── RECORDS TO USE

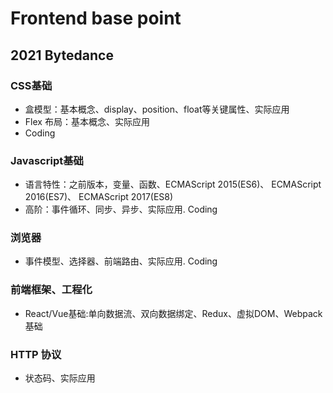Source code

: # Frontend base point

## 2021 Bytedance

### CSS基础
- 盒模型：基本概念、display、position、float等关键属性、实际应用​
- Flex 布局：基本概念、实际应用​
- Coding​

### Javascript基础​
- 语言特性：之前版本，变量、函数、ECMAScript 2015(ES6)、 ECMAScript 2016(ES7)、 ECMAScript 2017(ES8)​
- 高阶：事件循环、同步、异步、实际应用. Coding​

### 浏览器​
- 事件模型、选择器、前端路由、实际应用. Coding​

### 前端框架、工程化​
- React/Vue基础:单向数据流、双向数据绑定、Redux、虚拟DOM、Webpack 基础​

### HTTP 协议​
- 状态码、实际应用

────

Both ends count here. Reproduce exactly the lines from the one containing "### Javascript基础​" through the end of the listing.

### Javascript基础​
- 语言特性：之前版本，变量、函数、ECMAScript 2015(ES6)、 ECMAScript 2016(ES7)、 ECMAScript 2017(ES8)​
- 高阶：事件循环、同步、异步、实际应用. Coding​

### 浏览器​
- 事件模型、选择器、前端路由、实际应用. Coding​

### 前端框架、工程化​
- React/Vue基础:单向数据流、双向数据绑定、Redux、虚拟DOM、Webpack 基础​

### HTTP 协议​
- 状态码、实际应用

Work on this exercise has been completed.